Tourism sector accounted for 7.2 million new jobs last year only
Over 7.2 million jobs and $ 7.2 trillion in GDP were added by the travel and tourism sector in 2015, shows the latest report of the World Travel & Tourism Council (WTTC) regarding economic impact
The report issued by WTTC and covering 184 countries and 24 regions, has presented general tourism growth and direct contribution to GDP growth for each of the countries assessed.
According to the data, destinations like Iceland, Japan, Mexico, New Zealand, Qatar, Saudi Arabia, Thailand, and Uganda were among the countries in which Travel & Tourism outperformed the economy in 2015.
Middle class income, the increase in the aging population, better destinations connectivity and accessibility were the main indicators that made the growth possible.
David Scowsill, President of WTTC, commented on the report:
“Despite uncertainty in the global economy and specific challenges to Travel & Tourism last year, the sector grew by 3.1 percent, contributing a total of 9.8 percent to the global GDP. Travel & Tourism also supported a total of 284 million jobs in 2015, an increase of 7.2 million, which means it now supports, directly and indirectly, 1 in 11 jobs on the planet. Travel & Tourism once again has proved its resilient nature. Terror attacks, disease outbreaks, currency fluctuations and geopolitical challenges have impacted the sector at a country or regional level, but Travel & Tourism at the global level continues to produce another robust performance.”

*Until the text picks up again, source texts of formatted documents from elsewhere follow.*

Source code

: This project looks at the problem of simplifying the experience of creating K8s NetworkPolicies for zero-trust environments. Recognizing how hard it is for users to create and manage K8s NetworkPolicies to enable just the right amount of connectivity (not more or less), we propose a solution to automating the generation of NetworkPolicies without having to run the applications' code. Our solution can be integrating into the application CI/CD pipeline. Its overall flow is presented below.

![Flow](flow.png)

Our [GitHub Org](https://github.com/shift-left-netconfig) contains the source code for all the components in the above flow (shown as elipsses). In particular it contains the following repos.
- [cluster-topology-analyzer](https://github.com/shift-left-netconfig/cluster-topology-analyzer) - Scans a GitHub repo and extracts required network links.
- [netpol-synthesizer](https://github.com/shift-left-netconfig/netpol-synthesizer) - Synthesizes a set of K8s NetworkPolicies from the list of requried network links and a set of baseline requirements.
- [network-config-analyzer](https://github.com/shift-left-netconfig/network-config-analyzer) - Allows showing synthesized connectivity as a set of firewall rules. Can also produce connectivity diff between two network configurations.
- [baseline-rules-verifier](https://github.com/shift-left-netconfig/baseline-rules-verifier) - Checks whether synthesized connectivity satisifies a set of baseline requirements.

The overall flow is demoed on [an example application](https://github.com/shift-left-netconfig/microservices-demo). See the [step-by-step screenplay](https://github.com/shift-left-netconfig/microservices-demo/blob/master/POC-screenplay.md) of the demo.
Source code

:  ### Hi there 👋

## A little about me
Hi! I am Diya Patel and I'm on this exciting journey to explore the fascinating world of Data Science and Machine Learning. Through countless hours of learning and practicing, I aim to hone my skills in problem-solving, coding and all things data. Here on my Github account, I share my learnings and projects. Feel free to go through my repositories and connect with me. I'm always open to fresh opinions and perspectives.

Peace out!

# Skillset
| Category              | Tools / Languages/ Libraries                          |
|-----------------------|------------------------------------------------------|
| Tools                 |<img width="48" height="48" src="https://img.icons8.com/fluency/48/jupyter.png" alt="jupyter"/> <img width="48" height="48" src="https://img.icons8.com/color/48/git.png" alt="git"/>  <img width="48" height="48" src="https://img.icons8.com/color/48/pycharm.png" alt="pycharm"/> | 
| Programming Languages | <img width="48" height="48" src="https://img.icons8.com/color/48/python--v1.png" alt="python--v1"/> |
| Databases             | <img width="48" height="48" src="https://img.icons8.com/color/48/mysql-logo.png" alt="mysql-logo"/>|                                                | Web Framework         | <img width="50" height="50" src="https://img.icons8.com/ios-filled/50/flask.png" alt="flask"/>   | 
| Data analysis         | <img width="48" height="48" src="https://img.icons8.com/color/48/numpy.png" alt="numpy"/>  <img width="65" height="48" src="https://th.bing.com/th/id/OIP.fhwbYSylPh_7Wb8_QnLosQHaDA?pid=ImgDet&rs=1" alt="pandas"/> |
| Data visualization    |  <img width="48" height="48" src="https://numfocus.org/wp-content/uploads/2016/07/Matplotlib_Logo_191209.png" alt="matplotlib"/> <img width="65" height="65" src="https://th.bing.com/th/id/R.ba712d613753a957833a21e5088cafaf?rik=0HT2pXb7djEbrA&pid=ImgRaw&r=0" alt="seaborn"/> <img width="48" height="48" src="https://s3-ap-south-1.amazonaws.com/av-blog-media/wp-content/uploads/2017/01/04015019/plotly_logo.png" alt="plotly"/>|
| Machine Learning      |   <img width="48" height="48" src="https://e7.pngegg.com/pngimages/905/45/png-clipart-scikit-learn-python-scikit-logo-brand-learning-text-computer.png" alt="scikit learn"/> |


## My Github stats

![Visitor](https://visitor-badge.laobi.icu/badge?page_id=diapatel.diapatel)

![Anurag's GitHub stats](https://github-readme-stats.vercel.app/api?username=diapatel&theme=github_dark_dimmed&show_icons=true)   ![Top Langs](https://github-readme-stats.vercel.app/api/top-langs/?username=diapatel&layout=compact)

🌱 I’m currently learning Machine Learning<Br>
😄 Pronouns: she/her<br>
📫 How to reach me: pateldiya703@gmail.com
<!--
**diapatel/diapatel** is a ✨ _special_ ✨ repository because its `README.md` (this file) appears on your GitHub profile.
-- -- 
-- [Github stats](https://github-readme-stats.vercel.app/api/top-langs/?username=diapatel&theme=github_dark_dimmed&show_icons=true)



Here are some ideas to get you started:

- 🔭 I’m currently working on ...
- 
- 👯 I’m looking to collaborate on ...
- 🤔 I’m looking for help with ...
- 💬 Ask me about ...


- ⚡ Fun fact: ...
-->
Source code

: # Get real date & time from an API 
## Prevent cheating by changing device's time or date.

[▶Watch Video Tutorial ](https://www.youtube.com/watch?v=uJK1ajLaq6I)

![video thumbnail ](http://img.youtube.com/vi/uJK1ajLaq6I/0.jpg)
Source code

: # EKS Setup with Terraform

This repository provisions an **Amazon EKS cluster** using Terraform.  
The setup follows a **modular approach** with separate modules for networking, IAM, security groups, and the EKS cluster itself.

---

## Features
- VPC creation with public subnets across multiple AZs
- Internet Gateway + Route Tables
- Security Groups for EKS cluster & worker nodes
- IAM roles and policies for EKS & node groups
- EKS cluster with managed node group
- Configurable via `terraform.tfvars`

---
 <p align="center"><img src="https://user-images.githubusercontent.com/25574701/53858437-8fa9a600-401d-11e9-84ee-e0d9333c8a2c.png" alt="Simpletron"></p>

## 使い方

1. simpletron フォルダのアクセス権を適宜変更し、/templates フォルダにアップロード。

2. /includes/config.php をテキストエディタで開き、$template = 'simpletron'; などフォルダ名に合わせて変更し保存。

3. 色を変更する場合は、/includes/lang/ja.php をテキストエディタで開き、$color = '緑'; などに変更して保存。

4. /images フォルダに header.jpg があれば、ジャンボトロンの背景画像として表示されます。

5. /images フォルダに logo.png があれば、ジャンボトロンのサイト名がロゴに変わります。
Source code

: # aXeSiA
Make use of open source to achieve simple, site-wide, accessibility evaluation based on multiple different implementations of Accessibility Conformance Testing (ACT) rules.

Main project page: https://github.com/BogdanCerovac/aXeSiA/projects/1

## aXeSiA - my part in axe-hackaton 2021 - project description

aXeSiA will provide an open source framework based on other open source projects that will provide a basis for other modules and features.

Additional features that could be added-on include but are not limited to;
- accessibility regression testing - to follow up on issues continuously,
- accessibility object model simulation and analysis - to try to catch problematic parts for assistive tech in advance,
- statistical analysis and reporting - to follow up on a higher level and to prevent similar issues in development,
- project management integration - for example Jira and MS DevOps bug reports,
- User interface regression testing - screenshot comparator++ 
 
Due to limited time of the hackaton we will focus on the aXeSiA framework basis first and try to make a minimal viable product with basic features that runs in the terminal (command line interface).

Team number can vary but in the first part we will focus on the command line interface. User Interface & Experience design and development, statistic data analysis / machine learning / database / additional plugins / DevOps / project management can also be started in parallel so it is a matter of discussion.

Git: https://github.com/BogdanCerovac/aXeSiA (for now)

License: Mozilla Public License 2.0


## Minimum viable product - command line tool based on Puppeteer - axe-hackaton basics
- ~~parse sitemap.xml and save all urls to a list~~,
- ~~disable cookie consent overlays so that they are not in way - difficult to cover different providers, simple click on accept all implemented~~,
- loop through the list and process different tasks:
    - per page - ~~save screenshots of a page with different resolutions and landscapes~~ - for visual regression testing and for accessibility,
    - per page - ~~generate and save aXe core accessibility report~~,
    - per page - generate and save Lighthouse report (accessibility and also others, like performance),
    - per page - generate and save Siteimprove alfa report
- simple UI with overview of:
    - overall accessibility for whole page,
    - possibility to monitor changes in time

The fastest growing Travel & Tourism region was found to be Southeast Asia, with a recorded growth of 7.9 per cent. Next on the list was South Asia (7.4 per cent), while Middle East accounts for the third place (with a registered growth of 5.9 per cent).
For 2016, experts forecast a 3.5 per cent grow of Travel & Tourism. Over the next decade, it is expected that the sector will continue growing by a 4 per cent rate every year.